When the Islamic State (IS) seized large swathes of territory across Syria and Iraq and declared their new caliphate, they unleashed a cataclysmic wave of both devastating human suffering and unprecedented heritage destruction. In terms of human suffering, the IS forced thousands to flee their traditional homelands in fear for their lives; young women were forced into marriages or traded as sex slaves; boys as young as 12 were used as child soldiers; and the region’s many cultural and religious groups faced cruel and deadly persecution, including being slaughtered and dumped into mass graves. Not surprisingly, such actions have been recognized as a genocide by several key states and multilateral bodies. As then US Secretary of State John Kerry put it, the IS are “genocidal by self-proclamation, by ideology, and by actions.”1John Kerry, Remarks on Daesh and Genocide, US Department of State, March 17, 2016.

Paralleling their genocidal pogroms, the IS also undertook a systematic iconoclastic campaign across the territories they controlled. Aside from their globally publicized attacks on the Mosul Museum and UNESCO World Heritage sites such as Hatra and Palmyra, the IS actively targeted the sacred sites of various communities: Shia shrines, Christian churches, and Yezidi temples were systematically desecrated and destroyed.

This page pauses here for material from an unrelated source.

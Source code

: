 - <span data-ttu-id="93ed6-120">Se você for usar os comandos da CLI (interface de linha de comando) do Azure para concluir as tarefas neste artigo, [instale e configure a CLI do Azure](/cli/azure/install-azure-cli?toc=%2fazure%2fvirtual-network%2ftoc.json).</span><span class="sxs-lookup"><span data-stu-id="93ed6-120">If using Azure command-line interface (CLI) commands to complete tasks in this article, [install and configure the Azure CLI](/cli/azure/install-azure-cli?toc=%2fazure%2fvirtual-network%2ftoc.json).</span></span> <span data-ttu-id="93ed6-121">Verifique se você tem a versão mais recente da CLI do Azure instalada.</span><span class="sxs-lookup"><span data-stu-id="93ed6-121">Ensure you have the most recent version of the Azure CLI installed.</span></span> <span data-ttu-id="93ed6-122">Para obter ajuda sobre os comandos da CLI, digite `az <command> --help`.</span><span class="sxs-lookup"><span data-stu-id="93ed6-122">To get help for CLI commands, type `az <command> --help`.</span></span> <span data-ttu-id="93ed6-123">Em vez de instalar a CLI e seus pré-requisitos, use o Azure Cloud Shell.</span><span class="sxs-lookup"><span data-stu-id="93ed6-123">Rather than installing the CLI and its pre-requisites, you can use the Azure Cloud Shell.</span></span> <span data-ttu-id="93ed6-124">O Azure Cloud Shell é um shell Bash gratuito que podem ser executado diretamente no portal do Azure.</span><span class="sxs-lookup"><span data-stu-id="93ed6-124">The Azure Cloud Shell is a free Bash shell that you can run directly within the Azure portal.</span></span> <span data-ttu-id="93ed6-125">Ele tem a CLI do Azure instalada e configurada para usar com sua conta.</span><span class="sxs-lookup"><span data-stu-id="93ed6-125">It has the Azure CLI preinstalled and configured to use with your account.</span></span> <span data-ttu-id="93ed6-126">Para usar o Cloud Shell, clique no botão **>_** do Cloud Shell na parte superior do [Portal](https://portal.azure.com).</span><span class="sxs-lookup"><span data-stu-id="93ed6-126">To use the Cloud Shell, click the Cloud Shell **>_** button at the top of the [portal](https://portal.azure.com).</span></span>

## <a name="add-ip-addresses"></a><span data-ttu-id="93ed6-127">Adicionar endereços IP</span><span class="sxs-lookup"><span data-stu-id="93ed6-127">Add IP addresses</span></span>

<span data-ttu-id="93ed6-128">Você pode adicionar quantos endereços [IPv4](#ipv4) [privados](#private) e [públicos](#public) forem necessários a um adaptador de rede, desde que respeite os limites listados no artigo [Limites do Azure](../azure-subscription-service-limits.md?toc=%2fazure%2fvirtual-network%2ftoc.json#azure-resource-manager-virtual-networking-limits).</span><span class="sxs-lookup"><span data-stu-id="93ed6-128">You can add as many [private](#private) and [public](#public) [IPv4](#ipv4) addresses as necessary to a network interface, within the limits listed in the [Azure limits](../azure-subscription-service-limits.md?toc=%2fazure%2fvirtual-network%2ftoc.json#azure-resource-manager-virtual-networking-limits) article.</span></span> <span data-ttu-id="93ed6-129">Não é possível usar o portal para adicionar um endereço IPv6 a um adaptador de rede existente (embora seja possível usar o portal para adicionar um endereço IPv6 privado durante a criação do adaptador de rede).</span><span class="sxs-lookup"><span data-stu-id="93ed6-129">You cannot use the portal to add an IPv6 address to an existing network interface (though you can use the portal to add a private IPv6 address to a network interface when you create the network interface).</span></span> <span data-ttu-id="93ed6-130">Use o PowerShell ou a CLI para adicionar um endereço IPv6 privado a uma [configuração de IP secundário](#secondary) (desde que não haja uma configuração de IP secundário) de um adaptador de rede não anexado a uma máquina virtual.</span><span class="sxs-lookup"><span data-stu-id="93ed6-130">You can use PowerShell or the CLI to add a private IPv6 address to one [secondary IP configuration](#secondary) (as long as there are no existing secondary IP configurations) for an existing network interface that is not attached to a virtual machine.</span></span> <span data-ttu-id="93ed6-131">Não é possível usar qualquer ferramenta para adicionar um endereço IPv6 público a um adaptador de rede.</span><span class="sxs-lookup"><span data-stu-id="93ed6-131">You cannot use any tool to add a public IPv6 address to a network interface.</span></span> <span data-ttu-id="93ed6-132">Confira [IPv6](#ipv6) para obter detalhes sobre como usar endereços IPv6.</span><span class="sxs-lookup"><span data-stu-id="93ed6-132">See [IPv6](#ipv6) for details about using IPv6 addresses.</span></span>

“…very few studies have sought to document how Syrians or Iraqis who witnessed the destruction of their heritage sites and were forcibly displaced have perceived the destruction of their heritage, its links to trauma and genocide, the complex ways in which it shaped their displacement and attitudes toward return, and the role they perceive for heritage reconstruction in developing (post)conflict stability and peace.”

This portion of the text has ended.